Dataset records:
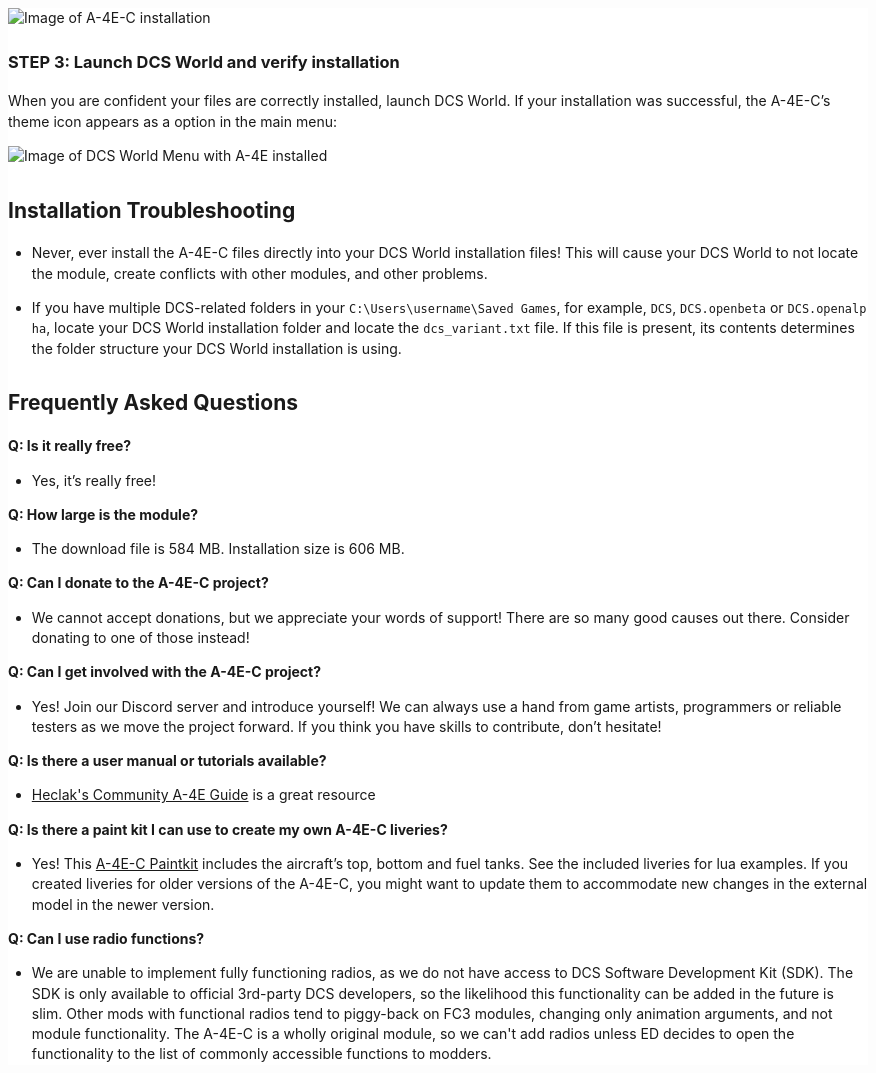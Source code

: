 ![Image of A-4E-C installation](https://user-images.githubusercontent.com/46121009/84217257-3b358600-aafe-11ea-9203-20d787b09662.png)

### STEP 3: Launch DCS World and verify installation

When you are confident your files are correctly installed, launch DCS World. If your installation was successful, the A-4E-C’s theme icon appears as a option in the main menu:

![Image of DCS World Menu with A-4E installed](https://cdn.discordapp.com/attachments/518815071858589697/720094260699070464/unknown.png)

## Installation Troubleshooting

- Never, ever install the A-4E-C files directly into your DCS World installation files! This will cause your DCS World to not locate the module, create conflicts with other modules, and other problems.

- If you have multiple DCS-related folders in your `C:\Users\username\Saved Games`, for example, `DCS`, `DCS.openbeta` or `DCS.openalpha`, locate your DCS World installation folder and locate the `dcs_variant.txt` file. If this file is present, its contents determines the folder structure your DCS World installation is using.

## Frequently Asked Questions

**Q: Is it really free?**

- Yes, it’s really free!

**Q: How large is the module?**

- The download file is 584 MB. Installation size is 606 MB.

**Q: Can I donate to the A-4E-C project?**

- We cannot accept donations, but we appreciate your words of support! There are so many good causes out there. Consider donating to one of those instead!

**Q: Can I get involved with the A-4E-C project?**

- Yes! Join our Discord server and introduce yourself! We can always use a hand from game artists, programmers or reliable testers as we move the project forward. If you think you have skills to contribute, don’t hesitate!

**Q: Is there a user manual or tutorials available?**

- [Heclak's Community A-4E Guide](https://docs.google.com/presentation/d/1cUH7jpAoGHm-IzUDnv_NDhiZlvX55Q9WvpgR1d9ksYY/edit?usp=sharing) is a great resource

**Q: Is there a paint kit I can use to create my own A-4E-C liveries?**

- Yes! This [A-4E-C Paintkit](https://drive.google.com/open?id=19w_bD8xHJiZpAi1JbA2xyPDJpl9dje-4) includes the aircraft’s top, bottom and fuel tanks. See the included liveries for lua examples. If you created liveries for older versions of the A-4E-C, you might want to update them to accommodate new changes in the external model in the newer version.

**Q: Can I use radio functions?**

- We are unable to implement fully functioning radios, as we do not have access to DCS Software Development Kit (SDK). The SDK is only available to official 3rd-party DCS developers, so the likelihood this functionality can be added in the future is slim. Other mods with functional radios tend to piggy-back on FC3 modules, changing only animation arguments, and not module functionality. The A-4E-C is a wholly original module, so we can't add radios unless ED decides to open the functionality to the list of commonly accessible functions to modders.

## How to complete this task
Give back precisely the lines above that start at the line containing "to the A-4E-C project?**" and end at the line containing "with the A-4E-C project?**", inclusive. No other lines belong in the output.

## Output
**Q: Can I donate to the A-4E-C project?**

- We cannot accept donations, but we appreciate your words of support! There are so many good causes out there. Consider donating to one of those instead!

**Q: Can I get involved with the A-4E-C project?**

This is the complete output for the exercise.